━━━ Data to use ━━━

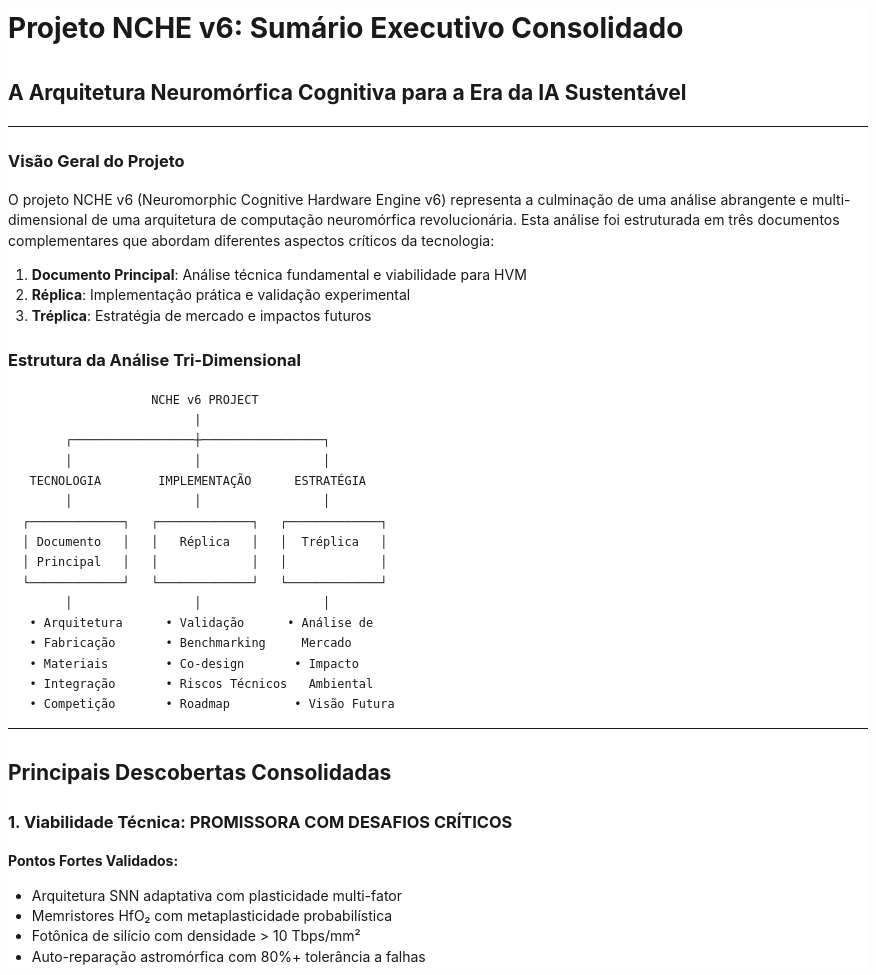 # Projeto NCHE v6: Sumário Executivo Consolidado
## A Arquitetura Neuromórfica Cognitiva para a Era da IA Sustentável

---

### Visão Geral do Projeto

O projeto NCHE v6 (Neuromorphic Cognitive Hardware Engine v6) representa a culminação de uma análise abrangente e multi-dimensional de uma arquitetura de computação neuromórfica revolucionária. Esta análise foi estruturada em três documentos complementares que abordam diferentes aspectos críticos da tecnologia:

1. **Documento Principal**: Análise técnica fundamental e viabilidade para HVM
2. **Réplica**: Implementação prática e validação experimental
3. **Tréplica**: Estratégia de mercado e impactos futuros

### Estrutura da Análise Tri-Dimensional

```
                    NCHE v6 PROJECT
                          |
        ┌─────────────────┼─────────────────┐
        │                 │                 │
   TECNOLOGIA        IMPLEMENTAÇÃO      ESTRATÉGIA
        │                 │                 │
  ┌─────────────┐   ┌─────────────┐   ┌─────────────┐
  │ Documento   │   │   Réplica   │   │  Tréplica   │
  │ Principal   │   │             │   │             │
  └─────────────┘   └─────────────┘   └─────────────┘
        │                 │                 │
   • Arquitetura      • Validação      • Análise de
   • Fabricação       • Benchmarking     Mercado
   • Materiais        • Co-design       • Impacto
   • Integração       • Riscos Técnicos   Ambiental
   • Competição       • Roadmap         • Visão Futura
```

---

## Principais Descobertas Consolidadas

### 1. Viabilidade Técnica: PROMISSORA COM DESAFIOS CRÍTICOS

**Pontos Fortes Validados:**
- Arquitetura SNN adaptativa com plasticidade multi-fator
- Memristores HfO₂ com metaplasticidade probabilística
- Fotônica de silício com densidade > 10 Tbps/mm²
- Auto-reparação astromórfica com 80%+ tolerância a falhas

━━━

**Problem statement**. Copy the lines above exactly, beginning at the line that has "O projeto NCHE" and stopping after the line that has "## Principais Descobertas Consolidadas", and omit the rest.

**Task result**.
O projeto NCHE v6 (Neuromorphic Cognitive Hardware Engine v6) representa a culminação de uma análise abrangente e multi-dimensional de uma arquitetura de computação neuromórfica revolucionária. Esta análise foi estruturada em três documentos complementares que abordam diferentes aspectos críticos da tecnologia:

1. **Documento Principal**: Análise técnica fundamental e viabilidade para HVM
2. **Réplica**: Implementação prática e validação experimental
3. **Tréplica**: Estratégia de mercado e impactos futuros

### Estrutura da Análise Tri-Dimensional

```
                    NCHE v6 PROJECT
                          |
        ┌─────────────────┼─────────────────┐
        │                 │                 │
   TECNOLOGIA        IMPLEMENTAÇÃO      ESTRATÉGIA
        │                 │                 │
  ┌─────────────┐   ┌─────────────┐   ┌─────────────┐
  │ Documento   │   │   Réplica   │   │  Tréplica   │
  │ Principal   │   │             │   │             │
  └─────────────┘   └─────────────┘   └─────────────┘
        │                 │                 │
   • Arquitetura      • Validação      • Análise de
   • Fabricação       • Benchmarking     Mercado
   • Materiais        • Co-design       • Impacto
   • Integração       • Riscos Técnicos   Ambiental
   • Competição       • Roadmap         • Visão Futura
```

---

## Principais Descobertas Consolidadas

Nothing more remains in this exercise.